Segment Start: Exercise data
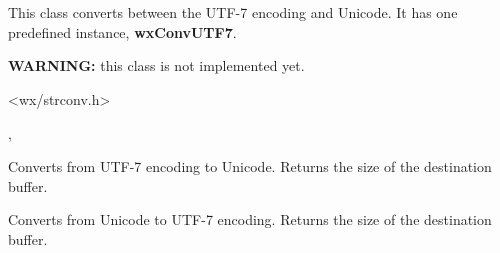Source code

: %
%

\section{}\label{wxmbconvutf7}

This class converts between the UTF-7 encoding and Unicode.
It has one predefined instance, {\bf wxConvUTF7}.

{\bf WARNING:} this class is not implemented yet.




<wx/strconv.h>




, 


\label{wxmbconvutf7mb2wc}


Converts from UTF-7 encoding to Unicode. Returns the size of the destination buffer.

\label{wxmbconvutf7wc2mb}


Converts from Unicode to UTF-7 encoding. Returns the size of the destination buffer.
Segment End: Exercise data
Segment Start: Exercise data
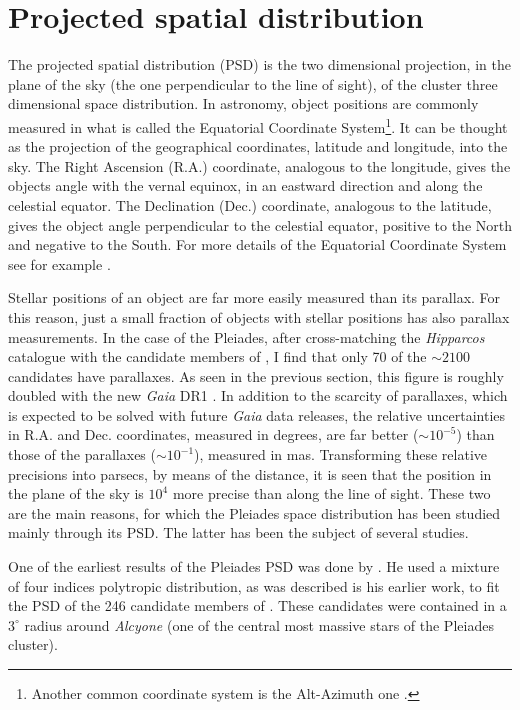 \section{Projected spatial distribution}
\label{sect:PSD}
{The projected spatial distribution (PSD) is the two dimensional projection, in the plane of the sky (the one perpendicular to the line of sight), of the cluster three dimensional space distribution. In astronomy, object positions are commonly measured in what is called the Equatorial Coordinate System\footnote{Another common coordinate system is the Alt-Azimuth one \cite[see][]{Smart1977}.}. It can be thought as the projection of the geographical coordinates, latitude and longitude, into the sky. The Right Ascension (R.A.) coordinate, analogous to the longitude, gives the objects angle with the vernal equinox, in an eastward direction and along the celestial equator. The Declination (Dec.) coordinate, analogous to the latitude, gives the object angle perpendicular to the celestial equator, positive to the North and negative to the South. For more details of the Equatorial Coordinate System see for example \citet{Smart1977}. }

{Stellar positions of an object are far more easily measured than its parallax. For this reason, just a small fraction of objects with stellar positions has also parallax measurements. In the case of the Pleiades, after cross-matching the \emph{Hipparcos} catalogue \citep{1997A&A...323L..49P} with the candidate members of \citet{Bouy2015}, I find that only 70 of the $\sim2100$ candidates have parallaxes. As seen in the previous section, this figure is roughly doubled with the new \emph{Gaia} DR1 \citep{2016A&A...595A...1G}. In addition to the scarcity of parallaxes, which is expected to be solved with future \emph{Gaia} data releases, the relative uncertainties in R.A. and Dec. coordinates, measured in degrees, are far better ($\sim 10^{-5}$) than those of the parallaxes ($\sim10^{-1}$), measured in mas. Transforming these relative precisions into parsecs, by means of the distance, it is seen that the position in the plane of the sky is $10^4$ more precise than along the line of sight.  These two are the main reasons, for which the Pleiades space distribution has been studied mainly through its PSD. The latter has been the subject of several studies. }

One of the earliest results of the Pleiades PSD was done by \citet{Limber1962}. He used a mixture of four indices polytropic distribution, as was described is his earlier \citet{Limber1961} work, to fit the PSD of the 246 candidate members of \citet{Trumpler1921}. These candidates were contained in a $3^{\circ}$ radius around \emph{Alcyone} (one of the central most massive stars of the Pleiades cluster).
Segment End: Exercise data
◆ Problem to work on:
In how many lines of the data does the string "buffer" appear? Give only the number.

◆ Answer to the exercise:
2